To mentor is to train and counsel and advise. It is to model as much as it is to impart strength. Leading requires relationship because we are asking people to trust us. Otherwise, we are simply reducing mentoring to a conceptual leadership model of boxes to check as we run people through the machine, which often is falsely labeled as Christian community.

Mentoring is not efficient. It doesn’t fit the time study grid of a highly effective ministry leader very well on paper. To wear the mantel of a mentor may mean we don’t get a lot of actual “work” done at times. It is rarely convenient and rarely on our terms when the opportunity to invest ourselves presents itself. But when we love with the kind of love that is willing to step outside of our little ministry boxes people begin to genuinely believe us. When we trust them with our stories, they can soon find the freedom to trust themselves, and others with theirs.

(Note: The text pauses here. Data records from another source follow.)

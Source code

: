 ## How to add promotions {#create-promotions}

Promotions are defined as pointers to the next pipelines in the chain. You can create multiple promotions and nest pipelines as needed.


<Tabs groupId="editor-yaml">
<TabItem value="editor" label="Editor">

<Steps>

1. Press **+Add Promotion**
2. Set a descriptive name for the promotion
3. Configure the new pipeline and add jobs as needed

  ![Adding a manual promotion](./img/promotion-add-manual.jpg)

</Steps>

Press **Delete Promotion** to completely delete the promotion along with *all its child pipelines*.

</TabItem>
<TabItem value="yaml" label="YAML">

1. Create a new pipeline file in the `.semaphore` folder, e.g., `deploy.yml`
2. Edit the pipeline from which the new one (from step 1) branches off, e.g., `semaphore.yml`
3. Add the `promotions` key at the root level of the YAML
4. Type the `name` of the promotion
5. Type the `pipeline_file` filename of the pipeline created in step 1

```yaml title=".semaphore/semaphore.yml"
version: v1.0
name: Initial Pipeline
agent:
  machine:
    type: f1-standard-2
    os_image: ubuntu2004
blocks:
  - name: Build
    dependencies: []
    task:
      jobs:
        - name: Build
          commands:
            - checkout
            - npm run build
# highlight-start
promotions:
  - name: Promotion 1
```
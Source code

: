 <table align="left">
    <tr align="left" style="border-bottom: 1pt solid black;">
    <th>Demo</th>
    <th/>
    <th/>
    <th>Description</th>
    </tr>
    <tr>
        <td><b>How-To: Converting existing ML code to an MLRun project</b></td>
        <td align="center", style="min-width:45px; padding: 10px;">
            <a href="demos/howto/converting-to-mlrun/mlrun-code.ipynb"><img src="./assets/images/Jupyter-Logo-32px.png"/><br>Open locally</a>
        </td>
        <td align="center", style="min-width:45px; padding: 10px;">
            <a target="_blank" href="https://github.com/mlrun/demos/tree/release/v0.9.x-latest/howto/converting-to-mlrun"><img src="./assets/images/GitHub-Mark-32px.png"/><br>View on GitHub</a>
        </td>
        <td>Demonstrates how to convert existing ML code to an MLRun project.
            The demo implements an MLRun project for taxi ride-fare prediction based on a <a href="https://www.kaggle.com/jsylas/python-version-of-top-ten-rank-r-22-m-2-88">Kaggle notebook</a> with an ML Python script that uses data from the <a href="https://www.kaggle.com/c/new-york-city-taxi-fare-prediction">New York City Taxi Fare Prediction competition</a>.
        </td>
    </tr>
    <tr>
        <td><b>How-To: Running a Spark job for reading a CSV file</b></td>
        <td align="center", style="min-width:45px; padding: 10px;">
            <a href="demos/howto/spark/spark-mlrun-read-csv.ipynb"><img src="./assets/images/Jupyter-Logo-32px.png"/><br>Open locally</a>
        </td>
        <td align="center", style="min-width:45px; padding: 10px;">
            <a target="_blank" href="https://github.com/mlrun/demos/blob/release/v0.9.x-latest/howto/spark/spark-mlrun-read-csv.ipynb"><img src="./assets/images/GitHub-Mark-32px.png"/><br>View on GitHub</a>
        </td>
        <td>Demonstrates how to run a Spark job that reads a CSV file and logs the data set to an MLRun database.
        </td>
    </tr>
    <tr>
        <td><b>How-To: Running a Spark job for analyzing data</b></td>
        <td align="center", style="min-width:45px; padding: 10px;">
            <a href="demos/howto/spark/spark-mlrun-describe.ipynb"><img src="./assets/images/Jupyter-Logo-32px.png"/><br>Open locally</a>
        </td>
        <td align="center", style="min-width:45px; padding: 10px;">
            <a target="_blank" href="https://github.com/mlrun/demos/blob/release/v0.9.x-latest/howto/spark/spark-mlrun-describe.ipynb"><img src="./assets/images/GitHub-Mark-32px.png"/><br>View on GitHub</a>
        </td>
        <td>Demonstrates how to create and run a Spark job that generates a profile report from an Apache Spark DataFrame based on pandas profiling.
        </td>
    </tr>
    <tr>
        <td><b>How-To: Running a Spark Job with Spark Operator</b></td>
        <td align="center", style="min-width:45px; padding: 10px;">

This is the beginning of earning the permission to speak into lives and be heard, which is at the core of a mentor’s credibility.

Since my own spiritual overhaul over the last several years I have begun looking at people through different eyes. They are not just names in our databases or slots on our music rosters. They are stories, lives, souls with dreams and hopes, and hearts longing for connection. They are eager to be invested in and in return will surprise themselves with the joy they experience from serving. As they come alive to their own stories they will become those who share and draw others in embracing their own stories. And so it goes.

As leaders we will inevitably reproduce ourselves in the people we shepherd. The question is what kind of leadership we are exhibiting for reproduction. Are we producing efficient, task oriented, goal driven volunteers who only feel God’s pleasure if they have checked off all the boxes correctly? Or are we creating an environment in which people can bring all of themselves, their whole story, to be embraced, loved, inspired, and utilized. Are we truly about creating a tapestry of lives that do community together?

My role as a mentor is one that invites people into the broken fragments, which in the hands of God become a beautiful mosaic. The lives, the stories, the restored hearts are all represented in the tiny shards he strategically places in the mortar. The beauty of the mosaic is that instead of God simply putting back together a broken vessel, he uses the pieces from many broken vessels together to tell his story. The mentor knows that there is something beautiful in progress and that God is always up to something redemptive. Those tiny specks that we almost discarded and disregarded are the very things that bring the colors to the story God is telling. As a lead worshipper, I am the one entrusted with reaching into the clutched hands of those I serve, asking them to trust me enough to let go of the sharp fragments, and then showing them that there is place in the mosaic that was saved and perfectly suited just for their own tiny pieces.